Neue Anlagen in den Hügeln und Bergen rund um Peking

Bei den Outdoorsportarten ist die Lage freilich komplizierter. Für die Rodelbewerbe wurde in Yanqing, 75 Kilometer nordwestlich von Pekings Stadtzentrum, die erste Wettkampfrodelbahn Chinas und die erst dritte in Asien aus dem Boden gestampft.

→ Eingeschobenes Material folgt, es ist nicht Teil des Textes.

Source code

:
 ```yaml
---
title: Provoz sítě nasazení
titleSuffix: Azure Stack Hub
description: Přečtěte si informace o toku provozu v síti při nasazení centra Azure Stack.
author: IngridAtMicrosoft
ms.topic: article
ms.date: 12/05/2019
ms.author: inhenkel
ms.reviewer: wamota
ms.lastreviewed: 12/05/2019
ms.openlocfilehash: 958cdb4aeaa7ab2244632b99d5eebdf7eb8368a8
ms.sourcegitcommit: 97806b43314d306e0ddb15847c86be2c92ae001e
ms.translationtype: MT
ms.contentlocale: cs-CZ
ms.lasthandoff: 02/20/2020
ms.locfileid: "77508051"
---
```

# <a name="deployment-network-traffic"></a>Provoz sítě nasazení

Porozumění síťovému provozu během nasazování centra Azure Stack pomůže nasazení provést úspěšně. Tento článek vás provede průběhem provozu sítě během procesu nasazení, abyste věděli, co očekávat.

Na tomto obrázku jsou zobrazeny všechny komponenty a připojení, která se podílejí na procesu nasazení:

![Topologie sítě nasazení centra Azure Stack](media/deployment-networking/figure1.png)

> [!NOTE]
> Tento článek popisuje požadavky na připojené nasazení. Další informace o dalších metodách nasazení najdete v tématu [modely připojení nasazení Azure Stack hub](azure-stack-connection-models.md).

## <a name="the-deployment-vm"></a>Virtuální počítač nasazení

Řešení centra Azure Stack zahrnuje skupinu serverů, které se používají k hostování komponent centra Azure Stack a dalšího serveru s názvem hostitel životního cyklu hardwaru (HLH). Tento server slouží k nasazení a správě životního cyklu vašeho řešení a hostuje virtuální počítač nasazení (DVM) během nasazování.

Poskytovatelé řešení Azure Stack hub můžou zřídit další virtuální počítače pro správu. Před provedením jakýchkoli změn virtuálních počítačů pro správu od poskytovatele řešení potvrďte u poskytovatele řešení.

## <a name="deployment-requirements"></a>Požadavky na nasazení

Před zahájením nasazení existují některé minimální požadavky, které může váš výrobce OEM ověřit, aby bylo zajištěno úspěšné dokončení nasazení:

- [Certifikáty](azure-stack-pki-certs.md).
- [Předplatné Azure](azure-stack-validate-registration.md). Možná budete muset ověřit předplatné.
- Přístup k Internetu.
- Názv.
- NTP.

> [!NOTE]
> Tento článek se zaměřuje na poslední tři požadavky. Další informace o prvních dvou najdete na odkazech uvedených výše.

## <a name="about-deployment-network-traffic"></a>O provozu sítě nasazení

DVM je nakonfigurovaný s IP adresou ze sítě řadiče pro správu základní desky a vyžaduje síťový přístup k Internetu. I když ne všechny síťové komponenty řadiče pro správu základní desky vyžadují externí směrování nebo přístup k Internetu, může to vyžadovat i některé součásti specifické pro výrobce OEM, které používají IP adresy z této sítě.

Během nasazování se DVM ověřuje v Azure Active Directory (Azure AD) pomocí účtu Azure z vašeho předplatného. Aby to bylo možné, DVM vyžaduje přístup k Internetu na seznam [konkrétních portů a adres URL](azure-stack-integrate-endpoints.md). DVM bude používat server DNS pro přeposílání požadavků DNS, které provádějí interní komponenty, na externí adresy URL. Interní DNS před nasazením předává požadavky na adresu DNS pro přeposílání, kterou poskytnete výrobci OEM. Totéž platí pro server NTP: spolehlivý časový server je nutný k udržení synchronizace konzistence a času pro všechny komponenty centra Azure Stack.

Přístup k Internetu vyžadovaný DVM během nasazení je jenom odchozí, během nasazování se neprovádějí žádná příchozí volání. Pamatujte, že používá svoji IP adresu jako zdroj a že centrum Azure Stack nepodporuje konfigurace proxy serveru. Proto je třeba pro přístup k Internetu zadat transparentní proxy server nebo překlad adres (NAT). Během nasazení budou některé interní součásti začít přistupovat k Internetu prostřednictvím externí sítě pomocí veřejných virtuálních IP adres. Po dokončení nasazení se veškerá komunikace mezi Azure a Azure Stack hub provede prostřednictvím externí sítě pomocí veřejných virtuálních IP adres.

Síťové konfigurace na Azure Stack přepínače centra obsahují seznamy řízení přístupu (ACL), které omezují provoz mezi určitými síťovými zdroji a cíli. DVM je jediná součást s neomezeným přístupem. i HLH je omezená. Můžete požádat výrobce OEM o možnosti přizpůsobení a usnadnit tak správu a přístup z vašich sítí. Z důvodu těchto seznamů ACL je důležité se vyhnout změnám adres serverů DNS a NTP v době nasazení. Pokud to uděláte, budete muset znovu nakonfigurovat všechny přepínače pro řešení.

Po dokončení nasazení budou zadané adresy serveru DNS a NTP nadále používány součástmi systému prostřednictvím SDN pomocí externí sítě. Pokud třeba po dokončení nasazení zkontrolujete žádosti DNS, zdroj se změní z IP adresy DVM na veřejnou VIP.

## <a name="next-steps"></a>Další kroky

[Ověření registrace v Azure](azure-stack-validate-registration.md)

Besonders große Zukunftshoffnung legt China auf Zhangjiakou. In wenigen Jahren wurden dort gleich mehrere Skitourismusorte von Grund auf neu gebaut. Mit schneller Zugsverbindung nach Peking – in nur 50 Minuten erreichbar – verzeichnete die Region zuletzt drei Millionen Gäste jährlich. Für die von Armut geprägte Region ist der Tourismus eine Zukunftshoffnung – ob die Wertschöpfung bei den Menschen ankommt, bleibt fraglich.